◆ **Work instructions**
Apart from any images, the entries are to be output exactly.

⟨

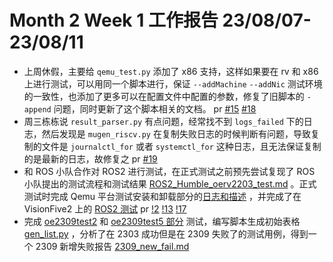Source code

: # Month 2 Week 1 工作报告 23/08/07-23/08/11

+ 上周休假，主要给 ``qemu_test.py`` 添加了 x86 支持，这样如果要在 rv 和 x86 上进行测试，可以用同一个脚本进行，保证 ``--addMachine`` ``--addNic`` 测试环境的一致性，也添加了更多可以在配置文件中配置的参数，修复了旧脚本的 ``-append`` 问题，同时更新了这个脚本相关的文档。 pr [#15](https://github.com/brsf11/mugen-riscv/pull/15) [#18](https://github.com/brsf11/mugen-riscv/pull/18)
+ 周三栋栋说 ``result_parser.py`` 有点问题，经常找不到 ``logs_failed`` 下的日志，然后发现是 ``mugen_riscv.py`` 在复制失败日志的时候判断有问题，导致复制的文件是 ``journalctl_for`` 或者 ``systemctl_for`` 这种日志，且无法保证复制的是最新的日志，故修复之 pr [#19](https://github.com/brsf11/mugen-riscv/pull/19)
+ 和 ROS 小队合作对 ROS2 进行测试，在正式测试之前预先尝试复现了 ROS 小队提出的测试流程和测试结果 [ROS2_Humble_oerv2203_test.md](./ROS_test/ROS2_Humble_oerv2203_test.md) 。正式测试时完成 Qemu 平台测试安装和卸载部分的[日志和描述](https://gitee.com/yunxiangluo/open-euler-risc-v-ros2-humble/blob/master/QEMU/README.md#%E6%B5%8B%E8%AF%95%E5%AE%89%E8%A3%85%E5%92%8C%E5%8D%B8%E8%BD%BD) ，并完成了在 VisionFive2 上的 [ROS2 测试](https://gitee.com/yunxiangluo/open-euler-risc-v-ros2-humble/tree/master/VisionFive2) pr [!2](https://gitee.com/yunxiangluo/open-euler-risc-v-ros2-humble/pulls/2) [!13](https://gitee.com/yunxiangluo/open-euler-risc-v-ros2-humble/pulls/13) [!17](https://gitee.com/yunxiangluo/open-euler-risc-v-ros2-humble/pulls/17)
+ 完成 [oe2309test2](./oe2309test2) 和 [oe2309test5 部分](./oe2309test5) 测试，编写脚本生成初始表格 [gen_list.py](./oe2309test2_round1/gen_list.py) ，分析了在 2303 成功但是在 2309 失败了的测试用例，得到一个 2309 新增失败报告 [2309_new_fail.md](./oe2309test2_round1/2309_new_fail.md)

⟩

◆ **Task output**
Source code

: # Month 2 Week 1 工作报告 23/08/07-23/08/11

+ 上周休假，主要给 ``qemu_test.py`` 添加了 x86 支持，这样如果要在 rv 和 x86 上进行测试，可以用同一个脚本进行，保证 ``--addMachine`` ``--addNic`` 测试环境的一致性，也添加了更多可以在配置文件中配置的参数，修复了旧脚本的 ``-append`` 问题，同时更新了这个脚本相关的文档。 pr [#15](https://github.com/brsf11/mugen-riscv/pull/15) [#18](https://github.com/brsf11/mugen-riscv/pull/18)
+ 周三栋栋说 ``result_parser.py`` 有点问题，经常找不到 ``logs_failed`` 下的日志，然后发现是 ``mugen_riscv.py`` 在复制失败日志的时候判断有问题，导致复制的文件是 ``journalctl_for`` 或者 ``systemctl_for`` 这种日志，且无法保证复制的是最新的日志，故修复之 pr [#19](https://github.com/brsf11/mugen-riscv/pull/19)
+ 和 ROS 小队合作对 ROS2 进行测试，在正式测试之前预先尝试复现了 ROS 小队提出的测试流程和测试结果 [ROS2_Humble_oerv2203_test.md](./ROS_test/ROS2_Humble_oerv2203_test.md) 。正式测试时完成 Qemu 平台测试安装和卸载部分的[日志和描述](https://gitee.com/yunxiangluo/open-euler-risc-v-ros2-humble/blob/master/QEMU/README.md#%E6%B5%8B%E8%AF%95%E5%AE%89%E8%A3%85%E5%92%8C%E5%8D%B8%E8%BD%BD) ，并完成了在 VisionFive2 上的 [ROS2 测试](https://gitee.com/yunxiangluo/open-euler-risc-v-ros2-humble/tree/master/VisionFive2) pr [!2](https://gitee.com/yunxiangluo/open-euler-risc-v-ros2-humble/pulls/2) [!13](https://gitee.com/yunxiangluo/open-euler-risc-v-ros2-humble/pulls/13) [!17](https://gitee.com/yunxiangluo/open-euler-risc-v-ros2-humble/pulls/17)
+ 完成 [oe2309test2](./oe2309test2) 和 [oe2309test5 部分](./oe2309test5) 测试，编写脚本生成初始表格 [gen_list.py](./oe2309test2_round1/gen_list.py) ，分析了在 2303 成功但是在 2309 失败了的测试用例，得到一个 2309 新增失败报告 [2309_new_fail.md](./oe2309test2_round1/2309_new_fail.md)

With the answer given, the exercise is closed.